What is the opposite called?
A call market is when trading takes place at specified times. Bids and asks are gathered together and a single price is determined to match them off.
The alternative is the more usual continuous market. This is where securities are traded continuously during market open hours.
Note that exchanges are usually continuous markets but employ call market mechanisms (eg closing auctions).
Market
4 features of a well functioning market
CLOI
- Complete markets - Instruments needed to solve investment and risk management problems are available to trade
- Liquidity
- Operating efficiency - low transaction costs
- Information (or external) efficiency
Indices
What is float-adjusted market cap weighting?
This is when the free-float portion of the market capitalisation of the company is used to calculate the weighting, rather than the full market cap.
Indices
What is fundamental weighting?
This is when some fundamental measure such as an accounting figure is used to weight the stocks in an index.
Indices
What is “reconstitution”?
As opposed to rebalancing, which is adjusting weights of index constituents to maintain the weighting of the index. Note price weighted indices never need rebalancing.
Changing the composition of the index (i.e. kicking stocks out and adding new ones) to ensure the index represents the desired target market, is called reconstitution.
Efficiency
Define an efficient capital market
Alternative name
An efficient capital market is one in which:
- securities prices adjust rapidly to the arrival of new information and
- current prices of securities reflect all information about the security.
Thus it is also known as an informationally efficient capital market.
Efficiency
Intrinsic Value of stocks
Market Value of stocks
Relevance to market efficiency
Intrinsic value is the true, actual value of an asset, what it is really worth.
Market value is the market price of the asset, what buyers are willing to pay for it.
In an efficient market the two values should always be very close or the same.
Efficiency
Efficient Markets Hypothesis
What are the weak, semi-strong and strong forms?
Weak form says that stock prices reflect all information that can be derived by examining market trading data. Therefore technical analysis is pointless
Semi-strong form says all publicly available information is reflected in prices.
Strong form says that all information relevant to the firm is reflected in prices.
Efficiency
Market Anomaly
Definition
A market anomoly is a security price distortion in the market which seems to contradict efficient market hypothesis.
These basically looks like inefficiencies in the market and present trading strategies to investors who spot them.
Efficiency
Market Anomoly
Calendar Anomalies
An example
Calendar anomalies suggest that there are regularities in rates of return during the calendar year which allow investors to predict returns.
The January anomaly suggests that people sell loss making stocks towards the end of the year for CGT purposes and wait until Jan to put their money back in. The effect is stronger for smaller stocks. Could also be caused by portfolio managers getting loss-makers out of their portfolio before their annual reports at year end.
Efficiency
Market Anomoly
Momentum/Overreaction anomalies
Suggests that selling stocks that have performed well in the last 3 to 5 years, and buying poor performers over that period, will give good returns.

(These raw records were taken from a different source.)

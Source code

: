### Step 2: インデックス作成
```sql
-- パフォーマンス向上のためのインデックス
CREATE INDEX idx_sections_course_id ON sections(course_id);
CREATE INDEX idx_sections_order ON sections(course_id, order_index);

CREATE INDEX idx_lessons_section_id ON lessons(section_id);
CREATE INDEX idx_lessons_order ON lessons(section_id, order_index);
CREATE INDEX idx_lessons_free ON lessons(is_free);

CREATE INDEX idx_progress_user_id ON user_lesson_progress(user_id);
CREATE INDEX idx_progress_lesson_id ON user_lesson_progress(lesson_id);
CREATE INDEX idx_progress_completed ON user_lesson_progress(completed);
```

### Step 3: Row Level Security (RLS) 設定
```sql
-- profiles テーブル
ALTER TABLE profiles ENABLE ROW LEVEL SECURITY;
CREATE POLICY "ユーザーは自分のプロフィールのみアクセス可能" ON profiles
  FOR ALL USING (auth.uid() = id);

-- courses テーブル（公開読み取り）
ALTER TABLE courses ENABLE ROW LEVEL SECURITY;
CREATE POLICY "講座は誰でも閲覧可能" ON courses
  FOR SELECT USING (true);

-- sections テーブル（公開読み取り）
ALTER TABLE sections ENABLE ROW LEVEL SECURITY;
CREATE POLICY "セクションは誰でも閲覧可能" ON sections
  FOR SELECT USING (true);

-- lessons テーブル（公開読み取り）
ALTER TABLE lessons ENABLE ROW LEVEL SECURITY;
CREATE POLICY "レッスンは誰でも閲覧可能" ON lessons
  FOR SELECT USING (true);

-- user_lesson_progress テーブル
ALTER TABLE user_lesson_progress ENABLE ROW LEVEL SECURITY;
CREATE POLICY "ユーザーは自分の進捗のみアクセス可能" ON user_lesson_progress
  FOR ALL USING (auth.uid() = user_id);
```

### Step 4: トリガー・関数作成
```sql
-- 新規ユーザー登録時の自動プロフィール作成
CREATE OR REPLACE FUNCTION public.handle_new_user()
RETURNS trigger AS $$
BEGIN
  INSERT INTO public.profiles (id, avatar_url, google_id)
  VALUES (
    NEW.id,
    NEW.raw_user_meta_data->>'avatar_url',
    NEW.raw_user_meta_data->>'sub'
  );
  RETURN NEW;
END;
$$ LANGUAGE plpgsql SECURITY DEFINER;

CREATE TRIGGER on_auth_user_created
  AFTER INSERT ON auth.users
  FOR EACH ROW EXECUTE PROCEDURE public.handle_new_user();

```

The anomoly seems to exist but researchers argue that the existence of momentum is rational and that the extra return is at the expense of increased risk.
Efficiency
Cross-sectional anomalies
Size effect
Value effect
The size effect says that small firms outperform large firms after considering risk and transaction costs.

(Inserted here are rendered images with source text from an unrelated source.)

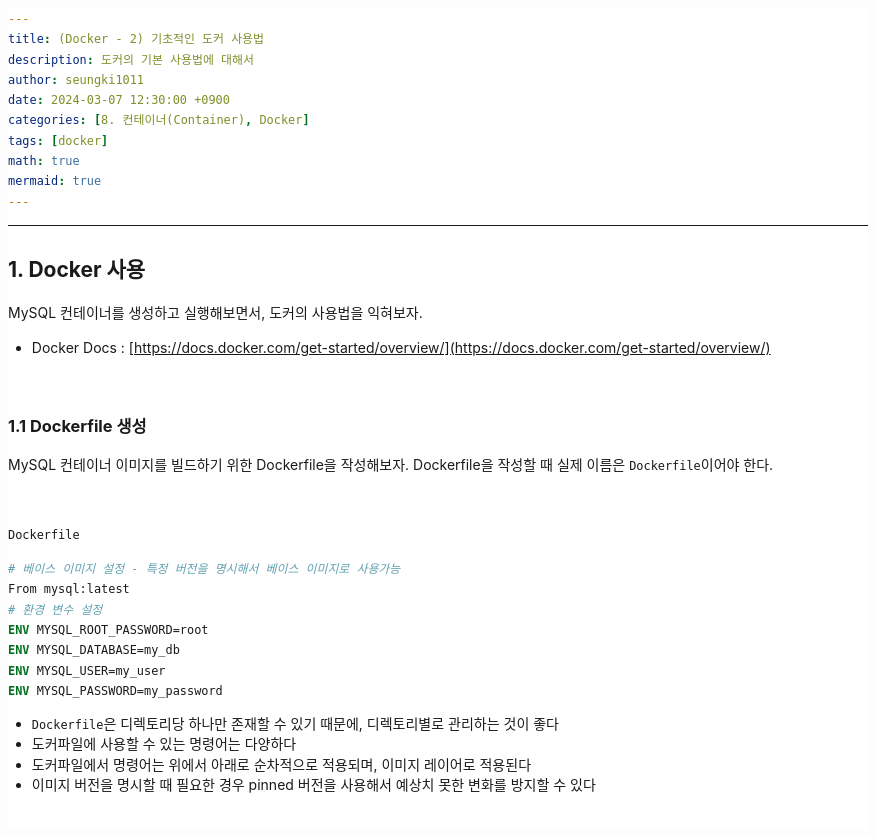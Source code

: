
 ```yaml
---
title: (Docker - 2) 기초적인 도커 사용법
description: 도커의 기본 사용법에 대해서
author: seungki1011
date: 2024-03-07 12:30:00 +0900
categories: [8. 컨테이너(Container), Docker]
tags: [docker]
math: true
mermaid: true
---
```


---

## 1. Docker 사용

MySQL 컨테이너를 생성하고 실행해보면서, 도커의 사용법을 익혀보자.

* Docker Docs : [https://docs.docker.com/get-started/overview/](https://docs.docker.com/get-started/overview/)

<br>

### 1.1 Dockerfile 생성

MySQL 컨테이너 이미지를 빌드하기 위한 Dockerfile을 작성해보자. Dockerfile을 작성할 때 실제 이름은 `Dockerfile`이어야 한다.

<br>

`Dockerfile`

```dockerfile
# 베이스 이미지 설정 - 특정 버전을 명시해서 베이스 이미지로 사용가능
From mysql:latest
# 환경 변수 설정
ENV MYSQL_ROOT_PASSWORD=root
ENV MYSQL_DATABASE=my_db
ENV MYSQL_USER=my_user
ENV MYSQL_PASSWORD=my_password
```

* `Dockerfile`은 디렉토리당 하나만 존재할 수 있기 때문에, 디렉토리별로 관리하는 것이 좋다
* 도커파일에 사용할 수 있는 명령어는 다양하다
* 도커파일에서 명령어는 위에서 아래로 순차적으로 적용되며, 이미지 레이어로 적용된다
* 이미지 버전을 명시할 때 필요한 경우 pinned 버전을 사용해서 예상치 못한 변화를 방지할 수 있다

<br>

The value effect says that risk-adjusted returns for stocks in the lowest P/E ratio quintile are superior to those in the highest P/E ratio quintile.

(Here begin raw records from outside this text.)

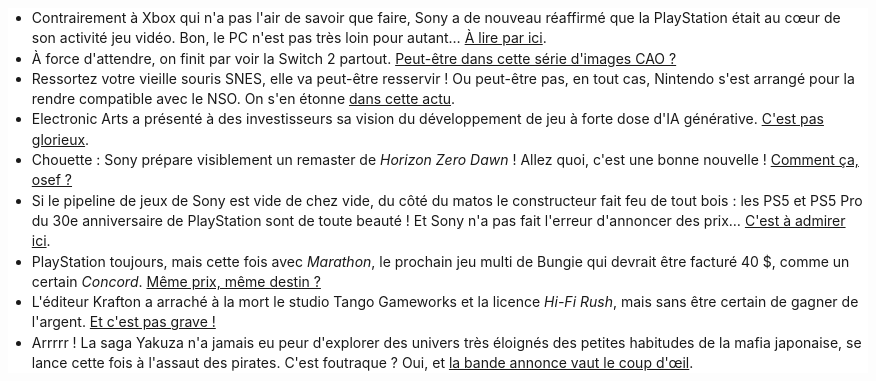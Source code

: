 - Contrairement à Xbox qui n'a pas l'air de savoir que faire, Sony a de nouveau réaffirmé que la PlayStation était au cœur de son activité jeu vidéo. Bon, le PC n'est pas très loin pour autant… [À lire par ici](https://nostick.fr/articles/2024/septembre/1809-sony-coeur-playstation/).
- À force d'attendre, on finit par voir la Switch 2 partout. [Peut-être dans cette série d'images CAO ?](https://nostick.fr/articles/2024/septembre/1809-switch-2-visuels-cad/)
- Ressortez votre vieille souris SNES, elle va peut-être resservir ! Ou peut-être pas, en tout cas, Nintendo s'est arrangé pour la rendre compatible avec le NSO. On s'en étonne [dans cette actu](https://nostick.fr/articles/2024/septembre/1809-nintendo-switch-online-snes-souris/).
- Electronic Arts a présenté à des investisseurs sa vision du développement de jeu à forte dose d'IA générative. [C'est pas glorieux](https://nostick.fr/articles/2024/septembre/1909-ea-fond-ia-mur/).
- Chouette : Sony prépare visiblement un remaster de *Horizon Zero Dawn* ! Allez quoi, c'est une bonne nouvelle ! [Comment ça, osef ?](https://nostick.fr/articles/2024/septembre/1909-remaster-horizon-zero-dawn-vraiment-sony/)
- Si le pipeline de jeux de Sony est vide de chez vide, du côté du matos le constructeur fait feu de tout bois : les PS5 et PS5 Pro du 30e anniversaire de PlayStation sont de toute beauté ! Et Sony n'a pas fait l'erreur d'annoncer des prix… [C'est à admirer ici](https://nostick.fr/articles/2024/septembre/1909-ps5-30e-anniversaire/).
- PlayStation toujours, mais cette fois avec *Marathon*, le prochain jeu multi de Bungie qui devrait être facturé 40 $, comme un certain *Concord*. [Même prix, même destin ?](https://nostick.fr/articles/2024/septembre/2009-marathon-concord-prix-destin/)
- L'éditeur Krafton a arraché à la mort le studio Tango Gameworks et la licence *Hi-Fi Rush*, mais sans être certain de gagner de l'argent. [Et c'est pas grave !](https://nostick.fr/articles/2024/septembre/2009-hi-fi-rush-2-pas-gagner-argent-proprio/)
- Arrrrr ! La saga Yakuza n'a jamais eu peur d'explorer des univers très éloignés des petites habitudes de la mafia japonaise, se lance cette fois à l'assaut des pirates. C'est foutraque ? Oui, et [la bande annonce vaut le coup d'œil](https://nostick.fr/articles/2024/septembre/2009-yakuza-theme-pirates/).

These two effects can have a dramatic effect when considered together.
Efficiency
Market Anomaly
Closed-end investment fund discounts
Closed-end investment funds tend to trade at a discount to net asset values.
This can partially be explained by capital gains taxes (taxes still need to be paid on unrealised gains held by the fund), agency costs and underlying stock liquidity.
However there still appears to be an unexplained discount.